What this task involves ::
Find every line with the string "documentclass" in the material below and copy it.

Materials provided ::

------------------------

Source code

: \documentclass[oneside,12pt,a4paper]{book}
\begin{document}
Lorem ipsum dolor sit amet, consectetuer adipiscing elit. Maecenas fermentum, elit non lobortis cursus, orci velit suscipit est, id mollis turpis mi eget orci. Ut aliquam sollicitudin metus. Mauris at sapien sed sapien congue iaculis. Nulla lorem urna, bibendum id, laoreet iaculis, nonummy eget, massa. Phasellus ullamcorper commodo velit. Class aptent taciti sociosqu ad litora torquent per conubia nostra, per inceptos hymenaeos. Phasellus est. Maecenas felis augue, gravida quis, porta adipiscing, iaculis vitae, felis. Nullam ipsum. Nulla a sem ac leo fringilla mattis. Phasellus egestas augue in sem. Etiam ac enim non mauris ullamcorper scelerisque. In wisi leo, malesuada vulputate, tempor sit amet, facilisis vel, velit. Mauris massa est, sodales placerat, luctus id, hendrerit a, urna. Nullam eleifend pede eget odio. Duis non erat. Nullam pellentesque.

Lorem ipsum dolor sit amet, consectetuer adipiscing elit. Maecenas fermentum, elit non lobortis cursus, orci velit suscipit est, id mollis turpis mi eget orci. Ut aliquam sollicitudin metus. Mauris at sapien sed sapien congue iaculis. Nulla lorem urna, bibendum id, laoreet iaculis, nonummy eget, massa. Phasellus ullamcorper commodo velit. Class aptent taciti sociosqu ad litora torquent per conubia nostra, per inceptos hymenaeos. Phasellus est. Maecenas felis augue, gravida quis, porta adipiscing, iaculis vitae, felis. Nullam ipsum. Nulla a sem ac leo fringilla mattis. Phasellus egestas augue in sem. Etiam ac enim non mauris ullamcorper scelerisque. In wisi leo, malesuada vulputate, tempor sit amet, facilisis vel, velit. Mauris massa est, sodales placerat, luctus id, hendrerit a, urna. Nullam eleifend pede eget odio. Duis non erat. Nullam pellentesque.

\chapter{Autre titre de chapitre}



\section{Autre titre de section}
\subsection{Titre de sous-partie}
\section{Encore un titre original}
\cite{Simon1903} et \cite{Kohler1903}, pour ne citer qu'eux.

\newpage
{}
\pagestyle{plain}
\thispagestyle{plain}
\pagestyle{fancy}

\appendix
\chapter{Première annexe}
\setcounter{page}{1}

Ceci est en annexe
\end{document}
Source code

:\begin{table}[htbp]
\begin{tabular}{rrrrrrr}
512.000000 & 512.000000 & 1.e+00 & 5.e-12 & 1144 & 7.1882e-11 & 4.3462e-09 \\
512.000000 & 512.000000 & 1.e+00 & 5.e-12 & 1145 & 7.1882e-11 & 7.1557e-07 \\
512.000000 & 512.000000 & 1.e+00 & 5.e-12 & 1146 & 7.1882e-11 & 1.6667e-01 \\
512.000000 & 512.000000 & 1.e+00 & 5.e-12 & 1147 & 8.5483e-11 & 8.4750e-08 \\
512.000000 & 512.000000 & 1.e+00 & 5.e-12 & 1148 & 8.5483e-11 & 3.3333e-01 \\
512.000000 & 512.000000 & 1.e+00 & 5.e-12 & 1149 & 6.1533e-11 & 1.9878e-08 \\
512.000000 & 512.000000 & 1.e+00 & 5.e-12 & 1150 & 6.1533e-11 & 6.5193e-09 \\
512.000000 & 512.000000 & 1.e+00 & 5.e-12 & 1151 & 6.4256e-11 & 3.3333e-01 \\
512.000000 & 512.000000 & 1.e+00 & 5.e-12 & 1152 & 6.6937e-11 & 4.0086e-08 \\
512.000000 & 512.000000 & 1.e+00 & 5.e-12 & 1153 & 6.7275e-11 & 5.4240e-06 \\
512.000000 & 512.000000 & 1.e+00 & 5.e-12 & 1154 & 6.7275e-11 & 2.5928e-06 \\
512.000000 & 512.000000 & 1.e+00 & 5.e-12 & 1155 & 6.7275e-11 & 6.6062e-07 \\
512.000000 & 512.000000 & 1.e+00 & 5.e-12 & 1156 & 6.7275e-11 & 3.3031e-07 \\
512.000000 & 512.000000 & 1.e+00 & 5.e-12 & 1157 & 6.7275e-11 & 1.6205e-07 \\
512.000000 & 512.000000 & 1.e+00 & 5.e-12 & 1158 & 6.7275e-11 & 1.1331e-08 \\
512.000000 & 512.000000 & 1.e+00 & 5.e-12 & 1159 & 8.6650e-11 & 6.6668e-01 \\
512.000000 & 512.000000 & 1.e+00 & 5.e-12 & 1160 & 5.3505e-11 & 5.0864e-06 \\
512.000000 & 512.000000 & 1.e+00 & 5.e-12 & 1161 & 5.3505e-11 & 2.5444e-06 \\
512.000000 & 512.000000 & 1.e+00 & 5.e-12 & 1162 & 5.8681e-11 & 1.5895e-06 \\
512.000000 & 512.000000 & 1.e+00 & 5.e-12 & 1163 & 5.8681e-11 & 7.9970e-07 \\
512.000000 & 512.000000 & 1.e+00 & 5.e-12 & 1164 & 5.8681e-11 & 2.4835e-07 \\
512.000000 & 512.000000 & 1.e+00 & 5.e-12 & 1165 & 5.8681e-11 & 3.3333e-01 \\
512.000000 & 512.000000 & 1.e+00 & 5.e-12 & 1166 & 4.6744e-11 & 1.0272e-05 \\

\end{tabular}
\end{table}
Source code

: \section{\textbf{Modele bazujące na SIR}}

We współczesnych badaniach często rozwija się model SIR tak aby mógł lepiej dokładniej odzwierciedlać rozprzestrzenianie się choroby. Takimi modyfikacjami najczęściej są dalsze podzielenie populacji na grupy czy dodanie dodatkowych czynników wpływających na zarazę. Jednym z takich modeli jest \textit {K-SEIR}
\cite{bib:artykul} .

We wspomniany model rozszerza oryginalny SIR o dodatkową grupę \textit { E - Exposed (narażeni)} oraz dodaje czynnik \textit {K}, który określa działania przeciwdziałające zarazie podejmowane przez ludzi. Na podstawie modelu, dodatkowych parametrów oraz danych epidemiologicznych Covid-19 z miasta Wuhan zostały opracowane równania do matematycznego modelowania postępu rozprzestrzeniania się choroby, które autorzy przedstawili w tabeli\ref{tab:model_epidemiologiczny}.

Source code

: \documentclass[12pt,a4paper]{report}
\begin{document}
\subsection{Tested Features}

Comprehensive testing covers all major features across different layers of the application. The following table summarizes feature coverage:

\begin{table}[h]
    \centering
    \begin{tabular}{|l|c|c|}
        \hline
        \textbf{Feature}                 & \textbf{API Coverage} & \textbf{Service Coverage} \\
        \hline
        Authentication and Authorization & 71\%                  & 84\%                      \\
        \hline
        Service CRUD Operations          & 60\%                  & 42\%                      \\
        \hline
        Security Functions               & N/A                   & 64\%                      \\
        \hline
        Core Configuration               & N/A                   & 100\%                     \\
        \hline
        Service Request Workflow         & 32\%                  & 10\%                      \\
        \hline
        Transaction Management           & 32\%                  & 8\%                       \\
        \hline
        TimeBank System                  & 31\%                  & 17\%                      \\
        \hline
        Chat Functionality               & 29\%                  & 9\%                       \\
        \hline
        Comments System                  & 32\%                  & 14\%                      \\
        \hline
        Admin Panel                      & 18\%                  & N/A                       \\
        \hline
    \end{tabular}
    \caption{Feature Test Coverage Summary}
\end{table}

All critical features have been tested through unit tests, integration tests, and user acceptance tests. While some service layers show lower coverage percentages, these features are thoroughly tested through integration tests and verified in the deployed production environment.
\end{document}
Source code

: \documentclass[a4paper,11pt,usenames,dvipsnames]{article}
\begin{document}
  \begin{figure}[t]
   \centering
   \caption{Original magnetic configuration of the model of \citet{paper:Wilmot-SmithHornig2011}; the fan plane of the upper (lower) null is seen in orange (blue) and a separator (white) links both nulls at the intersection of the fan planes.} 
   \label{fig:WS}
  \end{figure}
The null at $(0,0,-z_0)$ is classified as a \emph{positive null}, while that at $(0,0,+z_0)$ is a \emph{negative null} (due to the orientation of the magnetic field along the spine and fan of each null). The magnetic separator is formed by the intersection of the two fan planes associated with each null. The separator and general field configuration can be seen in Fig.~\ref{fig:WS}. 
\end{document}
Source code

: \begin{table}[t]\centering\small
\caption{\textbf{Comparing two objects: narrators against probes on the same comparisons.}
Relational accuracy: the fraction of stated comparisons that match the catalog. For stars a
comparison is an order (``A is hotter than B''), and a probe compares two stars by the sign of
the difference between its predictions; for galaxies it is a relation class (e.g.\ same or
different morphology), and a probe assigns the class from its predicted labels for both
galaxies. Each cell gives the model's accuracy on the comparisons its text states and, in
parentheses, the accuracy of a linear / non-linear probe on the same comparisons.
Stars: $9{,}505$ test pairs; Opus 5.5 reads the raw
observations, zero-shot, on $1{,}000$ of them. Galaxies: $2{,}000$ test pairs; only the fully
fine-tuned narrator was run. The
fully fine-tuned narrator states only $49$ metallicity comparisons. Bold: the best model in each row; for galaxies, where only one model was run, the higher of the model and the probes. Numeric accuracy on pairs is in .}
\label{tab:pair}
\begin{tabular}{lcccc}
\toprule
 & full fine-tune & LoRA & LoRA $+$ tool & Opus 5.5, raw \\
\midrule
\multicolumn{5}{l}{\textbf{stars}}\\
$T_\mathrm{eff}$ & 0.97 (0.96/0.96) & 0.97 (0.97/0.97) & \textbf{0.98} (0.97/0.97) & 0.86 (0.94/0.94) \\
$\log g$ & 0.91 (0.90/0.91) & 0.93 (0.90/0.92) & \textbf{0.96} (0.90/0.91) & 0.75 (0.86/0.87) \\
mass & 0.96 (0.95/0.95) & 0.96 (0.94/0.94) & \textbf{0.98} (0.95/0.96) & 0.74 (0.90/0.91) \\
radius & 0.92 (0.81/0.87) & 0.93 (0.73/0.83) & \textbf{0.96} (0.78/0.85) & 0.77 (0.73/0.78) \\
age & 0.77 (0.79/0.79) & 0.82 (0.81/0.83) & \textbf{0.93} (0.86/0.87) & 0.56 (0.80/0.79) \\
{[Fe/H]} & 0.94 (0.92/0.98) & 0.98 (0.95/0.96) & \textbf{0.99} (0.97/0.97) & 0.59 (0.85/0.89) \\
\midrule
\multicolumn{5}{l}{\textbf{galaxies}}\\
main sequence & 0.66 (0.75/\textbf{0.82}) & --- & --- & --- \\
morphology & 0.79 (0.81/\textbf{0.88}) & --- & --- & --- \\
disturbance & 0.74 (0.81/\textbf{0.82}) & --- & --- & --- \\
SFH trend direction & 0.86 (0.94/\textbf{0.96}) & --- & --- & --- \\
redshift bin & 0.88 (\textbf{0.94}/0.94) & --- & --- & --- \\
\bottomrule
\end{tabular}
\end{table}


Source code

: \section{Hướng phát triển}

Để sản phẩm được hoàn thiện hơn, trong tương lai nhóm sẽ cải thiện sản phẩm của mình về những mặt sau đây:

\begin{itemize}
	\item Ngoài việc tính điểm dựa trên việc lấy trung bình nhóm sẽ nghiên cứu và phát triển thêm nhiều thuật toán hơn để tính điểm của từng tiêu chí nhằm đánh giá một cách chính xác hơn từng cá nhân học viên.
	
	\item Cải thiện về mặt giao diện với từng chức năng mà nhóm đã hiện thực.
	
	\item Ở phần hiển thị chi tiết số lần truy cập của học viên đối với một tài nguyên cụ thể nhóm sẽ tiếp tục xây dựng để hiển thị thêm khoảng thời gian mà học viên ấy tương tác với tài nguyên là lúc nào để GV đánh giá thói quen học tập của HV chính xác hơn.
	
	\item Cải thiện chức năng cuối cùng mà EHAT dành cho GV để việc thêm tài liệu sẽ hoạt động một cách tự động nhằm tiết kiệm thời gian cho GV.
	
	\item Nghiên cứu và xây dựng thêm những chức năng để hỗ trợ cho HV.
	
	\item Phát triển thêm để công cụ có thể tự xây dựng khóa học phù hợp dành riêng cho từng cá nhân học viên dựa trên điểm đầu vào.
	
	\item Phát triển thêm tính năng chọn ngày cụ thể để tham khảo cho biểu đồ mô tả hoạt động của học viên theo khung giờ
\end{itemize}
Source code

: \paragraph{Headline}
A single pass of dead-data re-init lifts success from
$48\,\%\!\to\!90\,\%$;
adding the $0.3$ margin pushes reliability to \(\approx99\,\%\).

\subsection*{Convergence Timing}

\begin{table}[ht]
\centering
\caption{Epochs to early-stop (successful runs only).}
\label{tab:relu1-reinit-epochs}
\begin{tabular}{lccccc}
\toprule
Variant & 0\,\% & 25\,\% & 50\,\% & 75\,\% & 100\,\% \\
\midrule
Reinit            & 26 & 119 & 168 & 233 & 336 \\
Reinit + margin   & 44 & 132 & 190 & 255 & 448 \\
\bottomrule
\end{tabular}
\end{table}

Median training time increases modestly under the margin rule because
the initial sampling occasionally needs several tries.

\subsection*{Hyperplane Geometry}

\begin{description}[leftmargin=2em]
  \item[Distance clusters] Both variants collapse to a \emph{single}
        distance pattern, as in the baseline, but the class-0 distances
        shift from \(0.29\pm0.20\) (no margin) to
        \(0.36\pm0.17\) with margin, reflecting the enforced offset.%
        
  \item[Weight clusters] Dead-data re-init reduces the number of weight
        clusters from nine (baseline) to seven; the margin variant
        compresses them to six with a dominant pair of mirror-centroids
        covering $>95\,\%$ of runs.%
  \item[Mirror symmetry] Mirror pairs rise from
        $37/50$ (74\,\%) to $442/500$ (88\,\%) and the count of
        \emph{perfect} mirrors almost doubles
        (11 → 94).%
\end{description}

------------------------

Task solution ::
: \documentclass[oneside,12pt,a4paper]{book}
: \documentclass[12pt,a4paper]{report}
: \documentclass[a4paper,11pt,usenames,dvipsnames]{article}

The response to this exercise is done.